Last night, voters in Houston, Texas went to the polls and rejected their city’s new anti-discrimination law.
The vote wasn’t even close, with a full 63 percent of voters opposing the measure.
This is a big loss for Houstonians of all backgrounds.
Passed by the city council earlier last year, the Houston Equal Rights Ordinance, or HERO, gave 15 different classes of people protection from discrimination in public places, at their jobs, and in housing.
It was a common sense piece of legislation, the kind of thing all Americans who believe in giving everyone access to life, liberty, and the pursuit of happiness should support.
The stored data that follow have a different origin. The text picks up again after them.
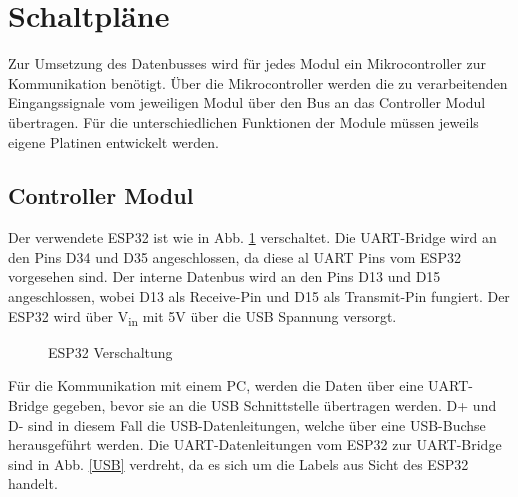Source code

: \section{Schaltpläne}

Zur Umsetzung des Datenbusses wird für jedes Modul ein Mikrocontroller zur Kommunikation benötigt. 
Über die Mikrocontroller werden die zu verarbeitenden Eingangssignale vom jeweiligen Modul über den Bus an das Controller Modul übertragen. Für die 
unterschiedlichen Funktionen der Module müssen jeweils eigene Platinen entwickelt werden. 


\subsection{Controller Modul}
Der verwendete ESP32 ist wie in Abb. \ref{ESP} verschaltet. Die UART-Bridge wird an den Pins D34 und D35 angeschlossen, da diese al UART Pins vom ESP32 vorgesehen sind. Der interne Datenbus wird an den Pins D13 und D15 angeschlossen, wobei D13 als Receive-Pin und D15 als Transmit-Pin fungiert. Der ESP32 wird über V\textsubscript{in} mit 5V über die USB Spannung versorgt.

\begin{figure}[H]
    \centering    
    \caption{ESP32 Verschaltung}
    \label{ESP}
\end{figure}

Für die Kommunikation mit einem PC, werden die Daten über eine UART-Bridge gegeben, bevor sie an die USB Schnittstelle übertragen werden. D+ und D- sind in diesem Fall die USB-Datenleitungen, welche über eine USB-Buchse herausgeführt werden. Die UART-Datenleitungen vom ESP32 zur UART-Bridge sind in Abb. \ref{USB} verdreht, da es sich um die Labels aus Sicht des ESP32 handelt.


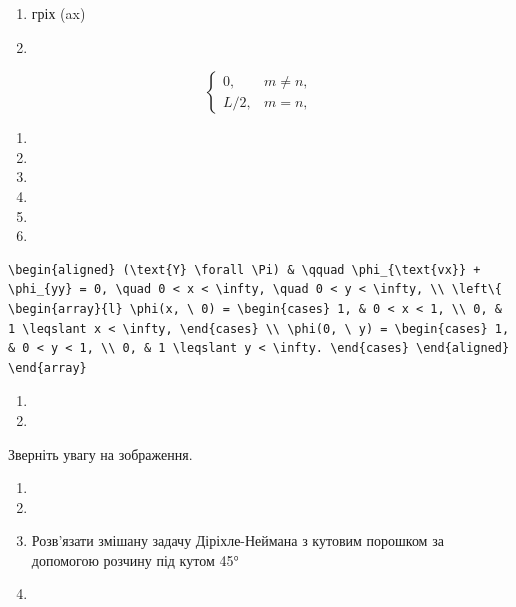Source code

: \documentclass[
  ukrainian,
]{article}
\providecommand{\tightlist}{%
  \setlength{\itemsep}{0pt}\setlength{\parskip}{0pt}}
\begin{document}
\begin{enumerate}
\def\labelenumi{\arabic{enumi}.}
\setcounter{enumi}{19}
\item
  гріх (ax)
\item
\end{enumerate}

\[
\begin{cases} 0, & m \neq n, \\ L/2, & m = n, \end{cases}
\]

\begin{enumerate}
\def\labelenumi{\arabic{enumi}.}
\setcounter{enumi}{10}
\tightlist
\item
\item
\item
\item
\item
\item
\end{enumerate}

\begin{verbatim}
\begin{aligned} (\text{Y} \forall \Pi) & \qquad \phi_{\text{vx}} + \phi_{yy} = 0, \quad 0 < x < \infty, \quad 0 < y < \infty, \\ \left\{ \begin{array}{l} \phi(x, \ 0) = \begin{cases} 1, & 0 < x < 1, \\ 0, & 1 \leqslant x < \infty, \end{cases} \\ \phi(0, \ y) = \begin{cases} 1, & 0 < y < 1, \\ 0, & 1 \leqslant y < \infty. \end{cases} \end{aligned} \end{array}
\end{verbatim}

\begin{enumerate}
\def\labelenumi{\arabic{enumi}.}
\setcounter{enumi}{16}
\tightlist
\item
\item
\end{enumerate}

Зверніть увагу на зображення.

\begin{enumerate}
\def\labelenumi{\arabic{enumi}.}
\setcounter{enumi}{18}
\item
\item
\item
  Розв'язати змішану задачу Діріхле-Неймана з кутовим порошком за
  допомогою розчину під кутом 45°
\item
\end{enumerate}
\end{document}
But because HERO also protected LGBT people from discrimination, conservatives had a freak-out.
They latched onto the part of the law that protected transgender people from being discriminated against in public places like bathrooms and started screaming about how it gave sexual predators a license to creep on their kids.
The usual suspects then lobbied to get the law on the ballot and pumped out fear-mongering ads.
Let’s be clear: there was nothing in Houston’s anti-discrimination law that would have allowed sexual predators to threaten anyone’s kids, full-stop, end of story.
This was the voter-fraud myth all over again, a fake and frankly bigoted story aimed solely at bringing the base out to vote for Republicans while they’re in the voting booth trying to stop “evil” from happening.
The really ridiculous thing, though, is that the bathroom issue was just one tiny part of a law that also protected people like veterans from being discriminated again when they applied for jobs or public housing.
In other words, thanks to Republicans, employers in Houston can now refuse to hire someone just because they fought in the Iraq War.
So much for supporting our troops, right?
This whole bathroom controversy brilliantly highlights the long con that Republicans are pulling on the American people.
Since the Republican Party doesn’t actually represent anyone or anything other than the billionaire class and its interests, it has to use wedge issues to get people to come out and vote.
And all these wedge issues are based on fear: fear that the government’s coming to take away your guns, fear that that gay marriage is somehow going to destroy your marriage, and fear that man in woman’s clothing is going to start sharing a bathroom stall with your young daughter.
There’s no reason anyone should worry about any of those things, but the Republican fear machine is great at making the irrational sound rational, and so it works.
And who comes out on top?
The same people who always do.
The billionaires, oligarchs, and plutocrats — they’re the ones who benefit from Republicans using wedge issue after wedge issue to get people out to vote.
That’s because when people are worried about the government taking their guns away, or the destruction of marriage, or a man in a dress attacking their daughter – all irrational fears – they’re not worried about the things they should be worried about: how corporations have hijacked our democracy, how we have third world levels of wealth inequality, and how Reaganomics has sold the middle class down the river.
It’s all part of one big con, and the really sad thing is that when Republicans use this long con on the American people, it stokes bigotry, hate, and fear – all things are are actually harmful to a functioning democratic republic.
The fear they make people feel is the kind of fear that produces hatred, and in the case of Houston’s anti-discrimination law, it’s going to put transgender people in danger.
These folks are already threatened with violence on a daily basis, but now that Republicans have got it in people’s heads that they’re out to attack little kids in restrooms, they’re going to be in even more danger.
This is what Republicans do.
They drum up hatred to get the rubes to vote Republican, which then keeps the rich and the powerful powerful.
Until Republican voters wake up and realize they’re being scammed, Republican politicians will continue to use fear to win elections – the consequences for public safety, public health, and democracy be damned.